Figuring the market impact of a major media event on a market is no easy task, but the beef industry is working through another crisis brought on by coverage of lean finely textured beef as an unwanted additive. Glynn Tonsor, agricultural economist, Kansas State University, looked at the impact of media attention on the issue seeking parallels to events in the past.
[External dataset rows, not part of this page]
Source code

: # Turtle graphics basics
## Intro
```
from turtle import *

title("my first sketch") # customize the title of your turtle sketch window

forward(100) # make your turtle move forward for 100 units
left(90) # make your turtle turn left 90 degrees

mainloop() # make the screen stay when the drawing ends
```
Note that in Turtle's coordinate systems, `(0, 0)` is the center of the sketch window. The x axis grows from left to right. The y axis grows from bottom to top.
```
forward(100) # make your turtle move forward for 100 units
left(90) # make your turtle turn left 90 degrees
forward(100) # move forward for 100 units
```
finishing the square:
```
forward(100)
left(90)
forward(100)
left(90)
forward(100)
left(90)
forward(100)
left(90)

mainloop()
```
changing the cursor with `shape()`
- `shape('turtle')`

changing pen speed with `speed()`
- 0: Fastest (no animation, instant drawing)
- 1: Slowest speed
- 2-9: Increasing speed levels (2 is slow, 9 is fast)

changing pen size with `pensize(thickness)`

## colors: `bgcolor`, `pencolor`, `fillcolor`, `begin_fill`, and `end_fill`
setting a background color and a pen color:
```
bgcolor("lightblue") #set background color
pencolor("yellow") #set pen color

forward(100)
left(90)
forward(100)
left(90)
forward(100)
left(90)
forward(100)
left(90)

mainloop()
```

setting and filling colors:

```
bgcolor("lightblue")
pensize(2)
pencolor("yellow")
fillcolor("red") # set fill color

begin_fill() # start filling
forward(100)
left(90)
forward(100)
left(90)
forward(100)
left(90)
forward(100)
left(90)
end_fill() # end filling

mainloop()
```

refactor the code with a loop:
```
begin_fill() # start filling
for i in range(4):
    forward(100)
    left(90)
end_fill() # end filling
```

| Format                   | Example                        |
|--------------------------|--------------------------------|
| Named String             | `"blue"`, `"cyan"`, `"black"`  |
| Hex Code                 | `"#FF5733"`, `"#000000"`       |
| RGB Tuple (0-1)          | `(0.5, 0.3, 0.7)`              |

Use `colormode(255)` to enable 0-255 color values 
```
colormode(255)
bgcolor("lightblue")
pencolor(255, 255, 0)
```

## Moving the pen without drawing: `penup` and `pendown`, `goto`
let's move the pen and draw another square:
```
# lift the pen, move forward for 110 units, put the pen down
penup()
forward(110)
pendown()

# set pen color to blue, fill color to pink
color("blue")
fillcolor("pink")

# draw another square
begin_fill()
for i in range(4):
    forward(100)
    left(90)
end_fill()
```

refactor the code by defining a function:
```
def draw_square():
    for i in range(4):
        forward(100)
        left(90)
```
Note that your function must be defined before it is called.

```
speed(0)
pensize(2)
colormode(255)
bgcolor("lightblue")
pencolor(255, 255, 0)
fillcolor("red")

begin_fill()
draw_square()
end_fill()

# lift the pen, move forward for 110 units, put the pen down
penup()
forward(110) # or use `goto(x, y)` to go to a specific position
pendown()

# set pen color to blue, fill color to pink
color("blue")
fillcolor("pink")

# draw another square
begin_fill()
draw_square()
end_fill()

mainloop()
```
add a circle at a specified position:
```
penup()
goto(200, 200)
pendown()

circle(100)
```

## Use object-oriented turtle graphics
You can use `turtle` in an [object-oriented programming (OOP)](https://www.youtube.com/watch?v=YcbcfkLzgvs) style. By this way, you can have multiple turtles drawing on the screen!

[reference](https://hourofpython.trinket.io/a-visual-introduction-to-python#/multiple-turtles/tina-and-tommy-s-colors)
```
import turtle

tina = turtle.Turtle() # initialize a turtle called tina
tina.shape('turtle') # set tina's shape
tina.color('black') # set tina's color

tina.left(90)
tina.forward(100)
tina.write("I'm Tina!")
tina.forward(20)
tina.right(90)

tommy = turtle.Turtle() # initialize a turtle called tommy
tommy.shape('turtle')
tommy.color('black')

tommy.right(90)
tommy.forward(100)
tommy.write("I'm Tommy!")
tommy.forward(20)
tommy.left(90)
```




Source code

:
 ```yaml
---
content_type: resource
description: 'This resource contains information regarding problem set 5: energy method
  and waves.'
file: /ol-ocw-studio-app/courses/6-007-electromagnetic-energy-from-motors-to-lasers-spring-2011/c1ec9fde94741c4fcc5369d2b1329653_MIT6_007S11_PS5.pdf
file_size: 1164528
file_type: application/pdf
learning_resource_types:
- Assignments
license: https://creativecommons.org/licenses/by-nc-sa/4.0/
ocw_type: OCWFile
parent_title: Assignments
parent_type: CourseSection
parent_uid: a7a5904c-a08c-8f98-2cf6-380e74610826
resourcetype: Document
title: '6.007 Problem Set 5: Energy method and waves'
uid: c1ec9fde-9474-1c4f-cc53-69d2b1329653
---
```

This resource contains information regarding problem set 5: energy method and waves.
His aim is to determine just how long the LFTB blow-up could impact prices.
Tonsor notes that the $40 per hundredweight pull back in fresh 50% lean processing beef values has gotten the industry's attention, which triggers interest in how long economics of the issue may stick around.
He adds that other factors can impact meat values from medical journal articles discussing issues including cholesterol, zinc or iron in diets; media attention to high-protein, low-carb diets; meat recall announcements from USDA; and media attention on animal care. "In short, increases in this type of information received by the public has led to impacts on aggregate meat demand which typically is estimated to last one or perhaps two quarters," he says.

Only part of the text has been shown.